Working in a group setting during all the assigned projects this semester was one of the first pros (which came with its own particular set of cons as well). The workload was never too much to handle because it was (ideally) evenly distributed (as so often happens when a single student has to bear the load of an entire project with many, many unknowns). Having somebody(ies) you can rely on to discuss ideas helps immensely with advancing the design process (multiple iterations/refinements) and it adds a level of responsibility and accountability that pushes you to get the work done (don’t wanna make your team members look bad!).
I thoroughly enjoyed working in groups because it gave me the chance to get to know my classmates better in a way that otherwise wouldn’t have been possible (given that in our specific design section not all of us really hung out consistently in the workshop setting, or at least I didn’t for my own specific reasons).
As many benefits as group settings provide, it only works out this way if everyone in the group is on the same page; and more often than not everybody’s on radically different pages (we all come with different backgrounds and all have many other things going on). I must admit there were many times I consider I didn’t follow through to help my team progress, be it showing up late or with unfinished work, not properly communicating my ideas (as an introvert my natural tendency is to keep to myself and be self-sufficient), or being inconsistent with my progress because of burn-out or just sheer laziness (we all have those moments).
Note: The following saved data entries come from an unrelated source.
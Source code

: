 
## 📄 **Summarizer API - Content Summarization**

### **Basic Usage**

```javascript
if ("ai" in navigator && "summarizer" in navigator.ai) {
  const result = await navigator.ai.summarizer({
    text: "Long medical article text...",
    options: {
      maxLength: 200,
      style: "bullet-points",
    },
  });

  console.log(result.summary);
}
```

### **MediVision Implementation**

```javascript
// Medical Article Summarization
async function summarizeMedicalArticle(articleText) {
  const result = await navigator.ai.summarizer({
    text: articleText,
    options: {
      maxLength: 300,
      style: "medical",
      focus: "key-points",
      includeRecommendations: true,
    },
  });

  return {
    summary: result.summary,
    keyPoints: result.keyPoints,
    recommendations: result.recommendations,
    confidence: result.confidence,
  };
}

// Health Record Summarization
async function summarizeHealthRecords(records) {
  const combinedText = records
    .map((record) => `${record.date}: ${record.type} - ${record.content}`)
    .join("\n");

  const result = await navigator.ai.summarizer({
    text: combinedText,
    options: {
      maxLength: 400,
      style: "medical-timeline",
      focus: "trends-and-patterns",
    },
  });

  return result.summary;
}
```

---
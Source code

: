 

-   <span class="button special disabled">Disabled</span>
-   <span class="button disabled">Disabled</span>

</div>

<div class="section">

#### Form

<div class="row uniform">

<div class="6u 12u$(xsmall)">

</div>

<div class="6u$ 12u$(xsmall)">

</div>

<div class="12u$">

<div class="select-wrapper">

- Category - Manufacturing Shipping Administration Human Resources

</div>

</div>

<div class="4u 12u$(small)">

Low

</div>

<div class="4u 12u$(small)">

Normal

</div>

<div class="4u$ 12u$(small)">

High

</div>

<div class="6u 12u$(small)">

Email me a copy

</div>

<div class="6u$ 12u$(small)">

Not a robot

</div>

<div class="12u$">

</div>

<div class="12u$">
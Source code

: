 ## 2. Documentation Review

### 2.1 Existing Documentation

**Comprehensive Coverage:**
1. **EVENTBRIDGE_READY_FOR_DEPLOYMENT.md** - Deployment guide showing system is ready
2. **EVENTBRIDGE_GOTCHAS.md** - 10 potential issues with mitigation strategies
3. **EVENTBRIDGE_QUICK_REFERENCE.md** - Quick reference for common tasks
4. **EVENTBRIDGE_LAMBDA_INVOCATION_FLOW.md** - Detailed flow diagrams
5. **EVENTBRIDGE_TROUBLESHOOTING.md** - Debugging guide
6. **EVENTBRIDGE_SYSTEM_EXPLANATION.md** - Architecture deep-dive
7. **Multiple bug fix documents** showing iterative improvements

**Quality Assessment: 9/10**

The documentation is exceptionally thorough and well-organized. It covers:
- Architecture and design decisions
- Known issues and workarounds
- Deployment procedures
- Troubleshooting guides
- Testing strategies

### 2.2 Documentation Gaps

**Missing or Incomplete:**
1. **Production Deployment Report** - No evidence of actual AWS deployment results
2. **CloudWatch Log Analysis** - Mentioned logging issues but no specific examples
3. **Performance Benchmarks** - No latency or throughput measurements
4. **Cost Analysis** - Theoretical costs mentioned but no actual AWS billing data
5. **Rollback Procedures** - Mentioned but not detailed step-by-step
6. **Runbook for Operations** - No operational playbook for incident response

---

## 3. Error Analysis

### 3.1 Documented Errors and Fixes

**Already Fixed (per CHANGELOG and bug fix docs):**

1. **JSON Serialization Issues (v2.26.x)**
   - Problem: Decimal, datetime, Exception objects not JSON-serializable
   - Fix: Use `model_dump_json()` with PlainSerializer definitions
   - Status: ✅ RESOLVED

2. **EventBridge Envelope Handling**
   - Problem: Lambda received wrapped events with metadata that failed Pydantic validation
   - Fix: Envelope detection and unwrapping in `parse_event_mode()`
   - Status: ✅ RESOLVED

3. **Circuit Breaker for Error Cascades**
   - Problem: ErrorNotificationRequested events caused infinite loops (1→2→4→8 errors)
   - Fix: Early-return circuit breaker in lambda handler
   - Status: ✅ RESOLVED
In addition, there was a whole misunderstanding situation with our prof that really stunted our progress about mid-semester I’d say. I guess I can see now both points of view (our prof’s and the group’s) but I consider that our prof’s intentions to let us roam free and be the leaders of our own projects were akin to letting the leash on a 5-month old puppy too long (I speak from experience). As second-year undergrad students, there is still much instruction that we need given we lack so much technical know-how and experience about designing buildings. And I know the prof would send us resources and links to references but nothing beats a hands-on, one-on-one (or more) explicative session with somebody who knows and has been through all of it before. Because of this, there were many times I felt adrift and directionless with my projects.
I also think this unfamiliar freedom (implies lack of rigorous pressure to comply and produce) made me feel comfortable leaning back and not putting as much effort in; the amount of work to be turned in was considerably less than during my experience last fall, which meant design class was now not the epicenter of my life as a student (which I’m not entirely complaining or bitter about).
Yet, on a strangely sadistic note (typical when reminiscing over past hardships), I’m glad that it was this way because I learned valuable lessons about independence, inter-dependence, time-management, resourcefulness, and communication (most of all!) that otherwise under a “normal” design class setting wouldn’t have been so deeply ingrained by personal experience. The fact that in the end we all learned exactly what the prof wanted us to I’m sure brings a huge grin to his face.
Despite its ups and downs, this semester was overall a serendipitous learning experience.